== TASK OBJECTIVE ==
A line counts if it contains the word "lsput" at least once. State how many such lines the records contain, giving the number alone.

Stored data entries:
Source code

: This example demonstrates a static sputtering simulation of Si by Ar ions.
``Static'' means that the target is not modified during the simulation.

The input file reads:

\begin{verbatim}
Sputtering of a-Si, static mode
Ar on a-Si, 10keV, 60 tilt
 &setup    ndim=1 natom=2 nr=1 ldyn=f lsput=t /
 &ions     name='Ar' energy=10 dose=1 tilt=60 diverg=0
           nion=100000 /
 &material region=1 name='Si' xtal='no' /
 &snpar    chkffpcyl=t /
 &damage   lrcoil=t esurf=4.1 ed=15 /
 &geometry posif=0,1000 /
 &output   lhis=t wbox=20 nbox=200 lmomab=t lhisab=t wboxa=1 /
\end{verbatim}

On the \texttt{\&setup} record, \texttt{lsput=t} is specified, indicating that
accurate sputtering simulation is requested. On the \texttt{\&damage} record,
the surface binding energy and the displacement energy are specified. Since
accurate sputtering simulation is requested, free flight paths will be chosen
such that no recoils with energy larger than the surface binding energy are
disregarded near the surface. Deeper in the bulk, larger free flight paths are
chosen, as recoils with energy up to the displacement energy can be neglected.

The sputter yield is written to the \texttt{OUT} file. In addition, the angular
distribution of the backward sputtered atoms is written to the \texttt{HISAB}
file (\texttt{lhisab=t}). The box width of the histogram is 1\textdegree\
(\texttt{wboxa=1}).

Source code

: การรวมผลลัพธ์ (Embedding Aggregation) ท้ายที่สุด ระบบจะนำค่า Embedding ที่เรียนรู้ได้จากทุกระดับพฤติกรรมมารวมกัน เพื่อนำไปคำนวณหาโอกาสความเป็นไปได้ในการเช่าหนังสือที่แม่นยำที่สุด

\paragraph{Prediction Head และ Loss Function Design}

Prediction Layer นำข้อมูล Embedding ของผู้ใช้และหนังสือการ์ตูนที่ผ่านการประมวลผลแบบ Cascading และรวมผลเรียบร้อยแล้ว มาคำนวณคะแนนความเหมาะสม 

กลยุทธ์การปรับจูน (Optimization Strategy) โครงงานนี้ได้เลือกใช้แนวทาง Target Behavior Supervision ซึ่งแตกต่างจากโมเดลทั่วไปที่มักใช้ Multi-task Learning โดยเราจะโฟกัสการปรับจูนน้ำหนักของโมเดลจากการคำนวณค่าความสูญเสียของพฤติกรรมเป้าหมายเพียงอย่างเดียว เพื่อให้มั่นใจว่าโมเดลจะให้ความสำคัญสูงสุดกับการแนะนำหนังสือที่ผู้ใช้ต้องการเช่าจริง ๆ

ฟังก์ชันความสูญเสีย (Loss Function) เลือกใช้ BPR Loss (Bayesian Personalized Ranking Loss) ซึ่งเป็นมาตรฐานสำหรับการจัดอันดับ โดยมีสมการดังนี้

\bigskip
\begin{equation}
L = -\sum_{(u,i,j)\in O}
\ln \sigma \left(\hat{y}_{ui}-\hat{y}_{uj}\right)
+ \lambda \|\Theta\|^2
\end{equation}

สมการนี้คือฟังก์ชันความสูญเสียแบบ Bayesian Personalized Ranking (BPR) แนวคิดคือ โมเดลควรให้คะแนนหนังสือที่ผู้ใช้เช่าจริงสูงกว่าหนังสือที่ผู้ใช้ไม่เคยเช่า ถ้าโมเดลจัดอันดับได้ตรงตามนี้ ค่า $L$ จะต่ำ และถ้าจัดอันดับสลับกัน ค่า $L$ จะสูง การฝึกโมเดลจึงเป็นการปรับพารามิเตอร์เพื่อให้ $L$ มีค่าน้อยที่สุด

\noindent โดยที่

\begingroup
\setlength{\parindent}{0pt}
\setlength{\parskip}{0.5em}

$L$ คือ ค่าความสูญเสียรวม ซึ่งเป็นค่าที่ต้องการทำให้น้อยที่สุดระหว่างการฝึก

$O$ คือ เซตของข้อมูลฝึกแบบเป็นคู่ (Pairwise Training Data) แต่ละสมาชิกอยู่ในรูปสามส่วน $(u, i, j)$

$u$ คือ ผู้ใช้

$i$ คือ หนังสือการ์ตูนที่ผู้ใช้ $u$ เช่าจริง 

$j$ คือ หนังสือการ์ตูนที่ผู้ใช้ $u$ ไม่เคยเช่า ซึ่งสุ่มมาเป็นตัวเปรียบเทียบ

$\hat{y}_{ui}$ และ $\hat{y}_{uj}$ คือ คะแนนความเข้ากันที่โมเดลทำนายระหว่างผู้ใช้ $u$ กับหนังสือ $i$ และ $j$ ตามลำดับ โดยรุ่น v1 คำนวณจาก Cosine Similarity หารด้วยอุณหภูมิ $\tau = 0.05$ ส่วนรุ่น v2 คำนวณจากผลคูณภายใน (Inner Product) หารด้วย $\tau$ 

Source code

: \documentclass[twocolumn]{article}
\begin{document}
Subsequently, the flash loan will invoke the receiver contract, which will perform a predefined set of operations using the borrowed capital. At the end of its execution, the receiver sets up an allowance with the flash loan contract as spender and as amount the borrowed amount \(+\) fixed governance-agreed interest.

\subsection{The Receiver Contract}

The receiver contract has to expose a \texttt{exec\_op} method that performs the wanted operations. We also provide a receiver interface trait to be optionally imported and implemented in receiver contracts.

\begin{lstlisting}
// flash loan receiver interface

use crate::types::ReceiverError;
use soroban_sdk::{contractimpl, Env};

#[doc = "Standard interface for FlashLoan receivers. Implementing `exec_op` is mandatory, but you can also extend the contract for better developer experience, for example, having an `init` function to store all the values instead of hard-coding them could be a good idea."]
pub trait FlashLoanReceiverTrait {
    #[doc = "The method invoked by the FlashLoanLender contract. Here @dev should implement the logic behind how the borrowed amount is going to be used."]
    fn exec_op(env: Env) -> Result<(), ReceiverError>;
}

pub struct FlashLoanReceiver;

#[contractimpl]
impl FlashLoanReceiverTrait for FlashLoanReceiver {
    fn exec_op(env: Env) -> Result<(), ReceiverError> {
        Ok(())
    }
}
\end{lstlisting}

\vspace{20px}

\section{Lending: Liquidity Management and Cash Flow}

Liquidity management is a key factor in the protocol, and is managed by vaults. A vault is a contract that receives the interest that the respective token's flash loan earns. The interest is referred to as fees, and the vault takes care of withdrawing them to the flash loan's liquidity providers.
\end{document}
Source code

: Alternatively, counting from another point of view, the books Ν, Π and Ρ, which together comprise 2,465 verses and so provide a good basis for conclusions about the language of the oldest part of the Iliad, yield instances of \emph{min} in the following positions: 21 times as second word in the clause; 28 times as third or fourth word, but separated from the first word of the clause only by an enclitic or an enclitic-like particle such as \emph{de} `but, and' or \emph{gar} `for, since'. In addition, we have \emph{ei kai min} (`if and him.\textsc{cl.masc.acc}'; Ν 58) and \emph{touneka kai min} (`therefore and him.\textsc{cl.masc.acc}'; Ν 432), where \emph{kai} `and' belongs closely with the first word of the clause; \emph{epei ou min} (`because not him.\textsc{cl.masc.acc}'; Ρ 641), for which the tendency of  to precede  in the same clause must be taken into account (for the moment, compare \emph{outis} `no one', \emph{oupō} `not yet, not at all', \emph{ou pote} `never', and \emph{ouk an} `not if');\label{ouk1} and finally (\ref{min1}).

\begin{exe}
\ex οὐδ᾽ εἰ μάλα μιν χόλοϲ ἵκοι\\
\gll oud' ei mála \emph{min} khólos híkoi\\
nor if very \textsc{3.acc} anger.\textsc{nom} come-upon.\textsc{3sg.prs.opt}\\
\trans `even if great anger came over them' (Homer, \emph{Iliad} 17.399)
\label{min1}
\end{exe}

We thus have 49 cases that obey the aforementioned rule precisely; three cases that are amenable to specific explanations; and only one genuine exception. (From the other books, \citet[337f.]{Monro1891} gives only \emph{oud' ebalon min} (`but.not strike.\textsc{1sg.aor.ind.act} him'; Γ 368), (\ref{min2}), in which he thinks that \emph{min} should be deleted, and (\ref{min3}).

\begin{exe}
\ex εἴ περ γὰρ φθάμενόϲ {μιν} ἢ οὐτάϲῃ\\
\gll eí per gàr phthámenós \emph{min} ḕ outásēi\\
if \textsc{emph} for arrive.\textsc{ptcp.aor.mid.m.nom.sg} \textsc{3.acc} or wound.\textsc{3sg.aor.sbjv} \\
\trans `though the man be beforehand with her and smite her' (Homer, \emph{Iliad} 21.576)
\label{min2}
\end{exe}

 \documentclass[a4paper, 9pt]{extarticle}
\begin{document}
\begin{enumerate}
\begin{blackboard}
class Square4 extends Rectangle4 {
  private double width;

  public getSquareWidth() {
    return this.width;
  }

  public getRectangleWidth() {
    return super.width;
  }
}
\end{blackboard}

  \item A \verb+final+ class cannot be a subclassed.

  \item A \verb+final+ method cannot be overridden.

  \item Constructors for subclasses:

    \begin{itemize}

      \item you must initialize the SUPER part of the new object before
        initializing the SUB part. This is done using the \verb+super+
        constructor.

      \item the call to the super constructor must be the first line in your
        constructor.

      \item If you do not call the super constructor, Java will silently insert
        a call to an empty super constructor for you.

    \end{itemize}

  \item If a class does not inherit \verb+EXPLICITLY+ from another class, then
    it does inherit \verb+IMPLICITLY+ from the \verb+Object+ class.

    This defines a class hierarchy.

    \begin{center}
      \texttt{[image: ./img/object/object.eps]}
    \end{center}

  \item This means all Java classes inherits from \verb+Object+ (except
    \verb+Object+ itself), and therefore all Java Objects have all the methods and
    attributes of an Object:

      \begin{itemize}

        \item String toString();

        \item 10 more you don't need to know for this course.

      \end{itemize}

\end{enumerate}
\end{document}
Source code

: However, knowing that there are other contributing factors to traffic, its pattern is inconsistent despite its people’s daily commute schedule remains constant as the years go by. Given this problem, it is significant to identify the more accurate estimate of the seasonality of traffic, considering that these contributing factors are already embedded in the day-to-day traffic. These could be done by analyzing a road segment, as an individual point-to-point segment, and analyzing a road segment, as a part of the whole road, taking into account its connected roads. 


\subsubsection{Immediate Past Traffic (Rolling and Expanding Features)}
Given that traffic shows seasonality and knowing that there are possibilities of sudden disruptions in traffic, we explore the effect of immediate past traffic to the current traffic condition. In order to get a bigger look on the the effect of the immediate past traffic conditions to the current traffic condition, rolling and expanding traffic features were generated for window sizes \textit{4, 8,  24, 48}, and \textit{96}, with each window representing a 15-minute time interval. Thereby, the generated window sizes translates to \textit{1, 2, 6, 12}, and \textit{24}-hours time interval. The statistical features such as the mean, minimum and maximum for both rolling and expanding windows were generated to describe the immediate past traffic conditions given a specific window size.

== THE COMPLETED TASK ==
2